Except for the opinion expressed above, we express no opinion as to any other tax consequences of the transaction to any party under federal, state, local or foreign laws. In addition, we express no opinion as to the laws of any jurisdiction other than the federal laws of the United States of America to the extent specifically referred to herein. This letter is limited to the specific issues addressed herein and the opinion rendered above are limited in all respects to laws and facts existing on the date hereof. By rendering this opinion, we do not undertake to advise you with respect to any other matter or of any change in such laws or facts or in the interpretations of such laws which may occur after the date hereof or as to any future action that may become necessary to maintain the character of any Underwritten Notes as described in the Prospectus or to maintain the Issuing Entity as an entity that will not be taxable as an association or publicly traded partnership taxable as a corporation for federal income tax purposes.
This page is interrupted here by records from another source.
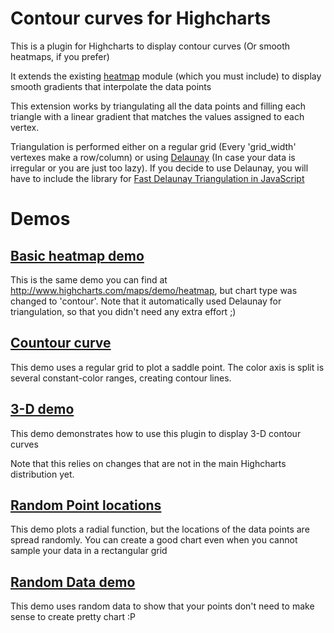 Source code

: Contour curves for Highcharts
=============================

This is a plugin for Highcharts to display contour curves (Or smooth heatmaps, if you prefer)

It extends the existing [heatmap](http://www.highcharts.com/maps/demo/heatmap) module (which you must include) to display smooth gradients that interpolate the data points

This extension works by triangulating all the data points and filling each triangle with a linear gradient that matches the values assigned to each vertex.

Triangulation is performed either on a regular grid (Every 'grid_width' vertexes make a row/column) or using [Delaunay](http://en.wikipedia.org/wiki/Delaunay_triangulation) (In case your data is irregular or you are just too lazy). If you decide to use Delaunay, you will have to include the library for [Fast Delaunay Triangulation in JavaScript](https://github.com/ironwallaby/delaunay)


Demos
=====

[Basic heatmap demo](http://jsfiddle.net/nsj5uzdw/)
--------------------

This is the same demo you can find at http://www.highcharts.com/maps/demo/heatmap, but chart type was changed to 'contour'. Note that it automatically used Delaunay for triangulation, so that you didn't need any extra effort ;)


[Countour curve](http://jsfiddle.net/1peapgLw/)
------------------------
This demo uses a regular grid to plot a saddle point. The color axis is split is several constant-color ranges, creating contour lines.


[3-D demo](http://jsfiddle.net/yw56rtus/)
--------------------
This demo demonstrates how to use this plugin to display 3-D contour curves

Note that this relies on changes that are not in the main Highcharts distribution yet.


[Random Point locations](http://jsfiddle.net/f7ofc3q3/)
------------------------
This demo plots a radial function, but the locations of the data points are spread randomly.
You can create a good chart even when you cannot sample your data in a rectangular grid


[Random Data demo](http://jsfiddle.net/mqxmraL2/)
--------------------
This demo uses random data to show that your points don't need to make sense to create pretty chart :P
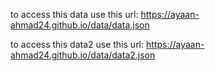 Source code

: to access this data use this url: https://ayaan-ahmad24.github.io/data/data.json

to access this data2 use this url: https://ayaan-ahmad24.github.io/data/data2.json
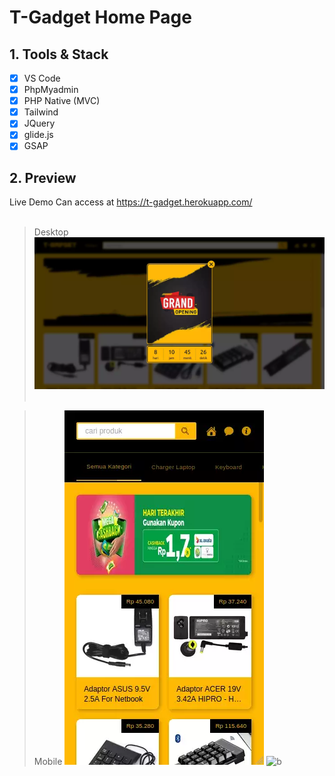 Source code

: # T-Gadget Home Page

## 1. Tools & Stack
- [x] VS Code
- [x] PhpMyadmin
- [x] PHP Native (MVC)
- [x] Tailwind
- [x] JQuery
- [x] glide.js
- [x] GSAP

## 2. Preview
Live Demo Can access at <a href="https://t-gadget.herokuapp.com/">https://t-gadget.herokuapp.com/</a> <br><br>

> Desktop
> <img src="screenshoot/popup.webp" width="860px" /><br><br>

> Mobile
![a](screenshoot/mobile1.webp)
![b](screenshoot/mobile2.webp) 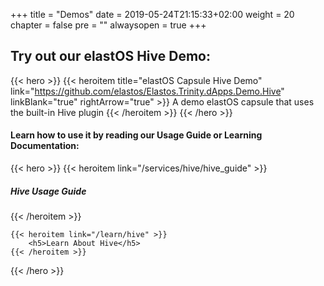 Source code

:

+++
title = "Demos"
date = 2019-05-24T21:15:33+02:00
weight = 20
chapter = false
pre = ""
alwaysopen = true
+++ 

## Try out our elastOS Hive Demo:

{{< hero >}}
    {{< heroitem title="elastOS Capsule Hive Demo" link="https://github.com/elastos/Elastos.Trinity.dApps.Demo.Hive" linkBlank="true" rightArrow="true" >}}
        A demo elastOS capsule that uses the built-in Hive plugin
    {{< /heroitem >}}
{{< /hero >}}


#### Learn how to use it by reading our Usage Guide or Learning Documentation:

{{< hero >}}
    {{< heroitem link="/services/hive/hive_guide" >}}
        <h5>Hive Usage Guide</h5>
    {{< /heroitem >}}
    
    {{< heroitem link="/learn/hive" >}}
        <h5>Learn About Hive</h5>
    {{< /heroitem >}}
{{< /hero >}}
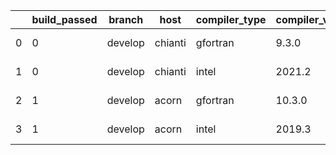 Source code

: |    |   build_passed | branch   | host    | compiler_type   | compiler_version   | mpi_type   | mpi_version        | o_g   | os    | unit_pass   | unit_fail   | system_pass   | system_fail   | example_pass   | example_fail   |   nuopc_pass |   nuopc_fail | hash                                                                                                                                     | modified                   |
|----|----------------|----------|---------|-----------------|--------------------|------------|--------------------|-------|-------|-------------|-------------|---------------|---------------|----------------|----------------|--------------|--------------|------------------------------------------------------------------------------------------------------------------------------------------|----------------------------|
|  0 |              0 | develop  | chianti | gfortran        | 9.3.0              | openmpi    | 4.0.5-gcc-9.3.0    | g     | Linux | fail        | fail        | fail          | fail          | fail           | fail           |            0 |           50 | [artifacts](https://github.com/ryanlong1004/esmf-test-artifacts/tree/chianti/develop/chianti/gfortran/9.3.0/g/openmpi/4.0.5-gcc-9.3.0)   | 2022-01-31 01:46:58.532300 |
|  1 |              0 | develop  | chianti | intel           | 2021.2             | intelmpi   | 2021.2.0-gcc-9.3.0 | O     | Linux | fail        | fail        | fail          | fail          | fail           | fail           |            0 |           50 | [artifacts](https://github.com/ryanlong1004/esmf-test-artifacts/tree/chianti/develop/chianti/intel/2021.2/O/intelmpi/2021.2.0-gcc-9.3.0) | 2022-01-31 01:46:58.532300 |
|  2 |              1 | develop  | acorn   | gfortran        | 10.3.0             | mpich3     | 8.1.7              | g     | Linux | 13695       | 0           | 49            | 0             | 80             | 0              |           50 |            0 | [artifacts](https://github.com/ryanlong1004/esmf-test-artifacts/tree/acorn/develop/acorn/gfortran/10.3.0/g/mpich3/8.1.7)                 | 2022-01-31 01:38:59.050173 |
|  3 |              1 | develop  | acorn   | intel           | 2019.3             | mpi        | 8.1.7              | g     | Linux | 11931       | queued28    | 49            | 0             | 80             | 0              |           50 |            0 | [artifacts](https://github.com/ryanlong1004/esmf-test-artifacts/tree/acorn/develop/acorn/intel/2019.3/g/mpi/8.1.7)                       | 2022-01-31 01:38:59.050173 | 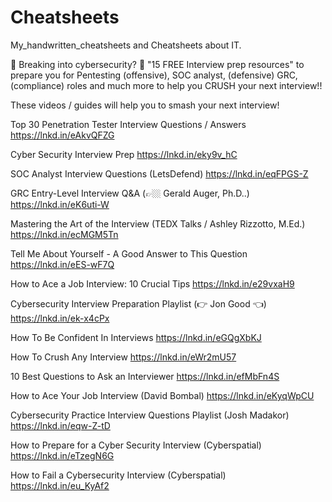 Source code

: # Cheatsheets
My_handwritten_cheatsheets and Cheatsheets about IT.

🚨 Breaking into cybersecurity? 🚨
"15 FREE Interview prep resources" to prepare you for Pentesting (offensive), SOC analyst, (defensive) GRC, (compliance) roles and much more to help you CRUSH your next interview!!

These videos / guides will help you to smash your next interview!

Top 30 Penetration Tester Interview Questions / Answers
https://lnkd.in/eAkvQFZG

Cyber Security Interview Prep
https://lnkd.in/eky9v_hC

SOC Analyst Interview Questions (LetsDefend)
https://lnkd.in/eqFPGS-Z

GRC Entry-Level Interview Q&A (👉🏼 Gerald Auger, Ph.D..)
https://lnkd.in/eK6uti-W

Mastering the Art of the Interview (TEDX Talks / Ashley Rizzotto, M.Ed.)
https://lnkd.in/ecMGM5Tn

Tell Me About Yourself - A Good Answer to This Question
https://lnkd.in/eES-wF7Q

How to Ace a Job Interview: 10 Crucial Tips
https://lnkd.in/e29vxaH9

Cybersecurity Interview Preparation Playlist (👉 Jon Good 👈)
https://lnkd.in/ek-x4cPx

How To Be Confident In Interviews
https://lnkd.in/eGQgXbKJ

How To Crush Any Interview
https://lnkd.in/eWr2mU57

10 Best Questions to Ask an Interviewer
https://lnkd.in/efMbFn4S

How to Ace Your Job Interview (David Bombal)
https://lnkd.in/eKyqWpCU

Cybersecurity Practice Interview Questions Playlist (Josh Madakor)
https://lnkd.in/eqw-Z-tD

How to Prepare for a Cyber Security Interview (Cyberspatial)
https://lnkd.in/eTzegN6G

How to Fail a Cybersecurity Interview (Cyberspatial)
https://lnkd.in/eu_KyAf2
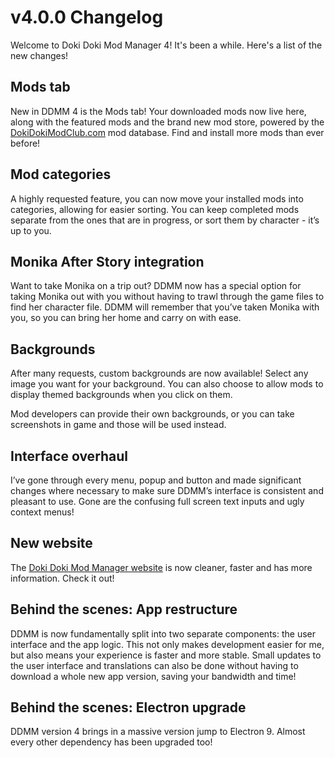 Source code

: # v4.0.0 Changelog

Welcome to Doki Doki Mod Manager 4! It's been a while. Here's a list of the new changes!

## Mods tab
New in DDMM 4 is the Mods tab! Your downloaded mods now live here, along with the featured mods and the brand new mod store, powered by the [DokiDokiModClub.com](https://dokidokimodclub.com) mod database. Find and install more mods than ever before!

## Mod categories
A highly requested feature, you can now move your installed mods into categories, allowing for easier sorting. You can keep completed mods separate from the ones that are in progress, or sort them by character - it’s up to you.

## Monika After Story integration
Want to take Monika on a trip out? DDMM now has a special option for taking Monika out with you without having to trawl through the game files to find her character file. DDMM will remember that you’ve taken Monika with you, so you can bring her home and carry on with ease.

## Backgrounds
After many requests, custom backgrounds are now available! Select any image you want for your background. You can also choose to allow mods to display themed backgrounds when you click on them.

Mod developers can provide their own backgrounds, or you can take screenshots in game and those will be used instead.

## Interface overhaul
I’ve gone through every menu, popup and button and made significant changes where necessary to make sure DDMM’s interface is consistent and pleasant to use. Gone are the confusing full screen text inputs and ugly context menus!

## New website
The [Doki Doki Mod Manager website](https://doki.space) is now cleaner, faster and has more information. Check it out!

## Behind the scenes: App restructure
DDMM is now fundamentally split into two separate components: the user interface and the app logic. This not only makes development easier for me, but also means your experience is faster and more stable. Small updates to the user interface and translations can also be done without having to download a whole new app version, saving your bandwidth and time!

## Behind the scenes: Electron upgrade
DDMM version 4 brings in a massive version jump to Electron 9. Almost every other dependency has been upgraded too!
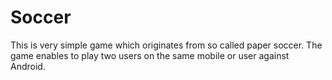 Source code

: # Soccer

This is very simple game which originates from so called paper soccer.
The game enables to play two users on the same mobile or user against Android. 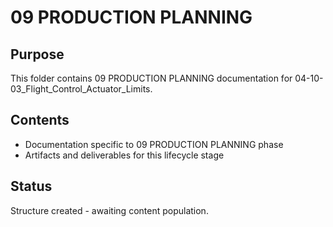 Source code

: # 09 PRODUCTION PLANNING

## Purpose
This folder contains 09 PRODUCTION PLANNING documentation for 04-10-03_Flight_Control_Actuator_Limits.

## Contents
- Documentation specific to 09 PRODUCTION PLANNING phase
- Artifacts and deliverables for this lifecycle stage

## Status
Structure created - awaiting content population.
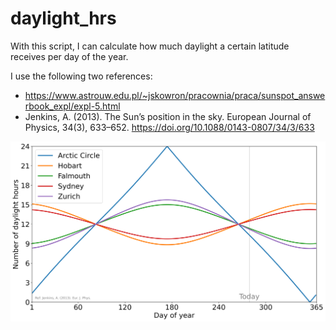 # daylight_hrs
With this script, I can calculate how much daylight a certain latitude receives per day of the year.

I use the following two references:
- https://www.astrouw.edu.pl/~jskowron/pracownia/praca/sunspot_answerbook_expl/expl-5.html
- Jenkins, A. (2013). The Sun’s position in the sky. European Journal of Physics, 34(3), 633–652. https://doi.org/10.1088/0143-0807/34/3/633

![Daylight_hours_as_function_of_day_in_year](https://github.com/mauricehuguenin/daylight_hrs/blob/main/Daylight_hours_as_function_of_day_in_year.png)
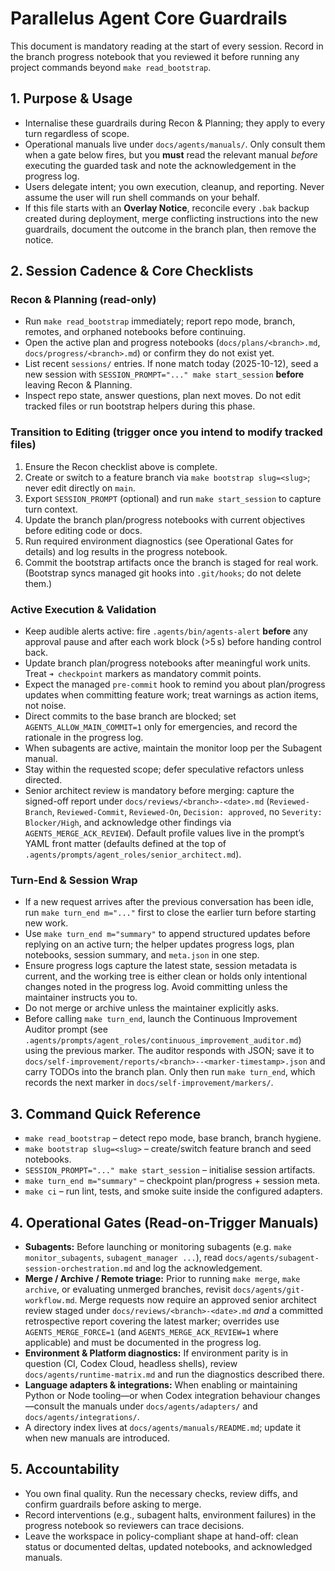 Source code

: # Parallelus Agent Core Guardrails

This document is mandatory reading at the start of every session. Record in the
branch progress notebook that you reviewed it before running any project
commands beyond `make read_bootstrap`.

## 1. Purpose & Usage
- Internalise these guardrails during Recon & Planning; they apply to every
  turn regardless of scope.
- Operational manuals live under `docs/agents/manuals/`. Only consult them when
  a gate below fires, but you **must** read the relevant manual *before*
  executing the guarded task and note the acknowledgement in the progress log.
- Users delegate intent; you own execution, cleanup, and reporting. Never assume
  the user will run shell commands on your behalf.
- If this file starts with an **Overlay Notice**, reconcile every `.bak`
  backup created during deployment, merge conflicting instructions into the new
  guardrails, document the outcome in the branch plan, then remove the notice.

## 2. Session Cadence & Core Checklists

### Recon & Planning (read-only)
- Run `make read_bootstrap` immediately; report repo mode, branch, remotes, and
  orphaned notebooks before continuing.
- Open the active plan and progress notebooks (`docs/plans/<branch>.md`,
  `docs/progress/<branch>.md`) or confirm they do not exist yet.
- List recent `sessions/` entries. If none match today (2025-10-12), seed a new
  session with `SESSION_PROMPT="..." make start_session` **before** leaving
  Recon & Planning.
- Inspect repo state, answer questions, plan next moves. Do not edit tracked
  files or run bootstrap helpers during this phase.

### Transition to Editing (trigger once you intend to modify tracked files)
1. Ensure the Recon checklist above is complete.
2. Create or switch to a feature branch via `make bootstrap slug=<slug>`; never
   edit directly on `main`.
3. Export `SESSION_PROMPT` (optional) and run `make start_session` to capture
   turn context.
4. Update the branch plan/progress notebooks with current objectives before
   editing code or docs.
5. Run required environment diagnostics (see Operational Gates for details) and
   log results in the progress notebook.
6. Commit the bootstrap artifacts once the branch is staged for real work.
  (Bootstrap syncs managed git hooks into `.git/hooks`; do not delete them.)

### Active Execution & Validation
- Keep audible alerts active: fire `.agents/bin/agents-alert` **before** any
  approval pause and after each work block (>5 s) before handing control back.
- Update branch plan/progress notebooks after meaningful work units. Treat
  `➜ checkpoint` markers as mandatory commit points.
- Expect the managed `pre-commit` hook to remind you about plan/progress updates
  when committing feature work; treat warnings as action items, not noise.
- Direct commits to the base branch are blocked; set `AGENTS_ALLOW_MAIN_COMMIT=1`
  only for emergencies, and record the rationale in the progress log.
- When subagents are active, maintain the monitor loop per the Subagent manual.
- Stay within the requested scope; defer speculative refactors unless directed.
- Senior architect review is mandatory before merging: capture the signed-off
  report under `docs/reviews/<branch>-<date>.md` (`Reviewed-Branch`,
  `Reviewed-Commit`, `Reviewed-On`, `Decision: approved`, no `Severity:
  Blocker/High`, and acknowledge other findings via
  `AGENTS_MERGE_ACK_REVIEW`). Default profile values live in
  the prompt’s YAML front matter (defaults defined at the top of
  `.agents/prompts/agent_roles/senior_architect.md`).

### Turn-End & Session Wrap
- If a new request arrives after the previous conversation has been idle, run
  `make turn_end m="..."` first to close the earlier turn before starting new
  work.
- Use `make turn_end m="summary"` to append structured updates before replying
  on an active turn; the helper updates progress logs, plan notebooks, session
  summary, and `meta.json` in one step.
- Ensure progress logs capture the latest state, session metadata is current,
  and the working tree is either clean or holds only intentional changes noted
  in the progress log. Avoid committing unless the maintainer instructs you to.
- Do not merge or archive unless the maintainer explicitly asks.
- Before calling `make turn_end`, launch the Continuous Improvement Auditor prompt (see
  `.agents/prompts/agent_roles/continuous_improvement_auditor.md`) using the previous marker. The
  auditor responds with JSON; save it to
  `docs/self-improvement/reports/<branch>--<marker-timestamp>.json` and carry
  TODOs into the branch plan. Only then run `make turn_end`, which records the
  next marker in `docs/self-improvement/markers/`.

## 3. Command Quick Reference
- `make read_bootstrap` – detect repo mode, base branch, branch hygiene.
- `make bootstrap slug=<slug>` – create/switch feature branch and seed notebooks.
- `SESSION_PROMPT="..." make start_session` – initialise session artifacts.
- `make turn_end m="summary"` – checkpoint plan/progress + session meta.
- `make ci` – run lint, tests, and smoke suite inside the configured adapters.

## 4. Operational Gates (Read-on-Trigger Manuals)
- **Subagents:** Before launching or monitoring subagents (e.g.
  `make monitor_subagents`, `subagent_manager ...`), read
  `docs/agents/subagent-session-orchestration.md` and log the acknowledgement.
- **Merge / Archive / Remote triage:** Prior to running `make merge`,
  `make archive`, or evaluating unmerged branches, revisit
  `docs/agents/git-workflow.md`. Merge requests now require an approved senior
  architect review staged under `docs/reviews/<branch>-<date>.md` *and* a
  committed retrospective report covering the latest marker; overrides use
  `AGENTS_MERGE_FORCE=1` (and `AGENTS_MERGE_ACK_REVIEW=1` where applicable) and
  must be documented in the progress log.
- **Environment & Platform diagnostics:** If environment parity is in question
  (CI, Codex Cloud, headless shells), review `docs/agents/runtime-matrix.md` and
  run the diagnostics described there.
- **Language adapters & integrations:** When enabling or maintaining Python or
  Node tooling—or when Codex integration behaviour changes—consult the manuals
  under `docs/agents/adapters/` and `docs/agents/integrations/`.
- A directory index lives at `docs/agents/manuals/README.md`; update it when new
  manuals are introduced.

## 5. Accountability
- You own final quality. Run the necessary checks, review diffs, and confirm
  guardrails before asking to merge.
- Record interventions (e.g., subagent halts, environment failures) in the
  progress notebook so reviewers can trace decisions.
- Leave the workspace in policy-compliant shape at hand-off: clean status or
  documented deltas, updated notebooks, and acknowledged manuals.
We hereby consent to the filing of this opinion letter on Form 8-K in connection with the sale of the Underwritten Notes and to the reference to our firm in the Prospectus under the captions Summary of the Notes and the Transaction StructureTax Status, Material Federal Income Tax Consequences and Legal Opinions. In giving this consent, we do not thereby admit that we come within the category of persons whose consent is required under Section 7 of the Securities Act or the rules and regulations of the Commission thereunder.
CarMax Auto Funding LLC
January 27, 2017
Page 3
Very truly yours, |
/s/ Kirkland & Ellis LLP |
KIRKLAND & ELLIS LLP |
CarMax Auto Funding LLC
January 27, 2017
Page 4
EXHIBIT A
Underwritten Notes
(i) $250,049,000 aggregate principal amount of the 0.85000% Class A-1 Asset-backed Notes (the Underwritten Class A-1 Notes);
(ii) $428,371,000 aggregate principal amount of the 1.54% Class A-2 Asset-backed Notes (the Underwritten Class A-2 Notes);
(iii) $428,371,000 aggregate principal amount of the 1.98% Class A-3 Asset-backed Notes (the Underwritten Class A-3 Notes);
(iv) $117,353,000 aggregate principal amount of the 2.27% Class A-4 Asset-backed Notes (the Underwritten Class A-4 Notes);
(v) $24,706,000 aggregate principal amount of the 2.54% Class B Asset-backed Notes (the Underwritten Class B Notes);
(vi) $26,100,000 aggregate principal amount of the 2.84% Class C Asset-backed Notes (the Underwritten Class C Notes); and
(vii) $30,085,000 aggregate principal amount of the 3.43% Class D Asset-backed Notes (the Underwritten Class D Notes).
The Underwritten Class A-1 Notes, the Underwritten Class A-2 Notes, the Underwritten Class A-3 Notes, the Underwritten Class A-4 Notes, the Underwritten Class B Notes, the Underwritten Class C Notes and the Underwritten Class D Notes are referred to collectively herein as the Underwritten Notes.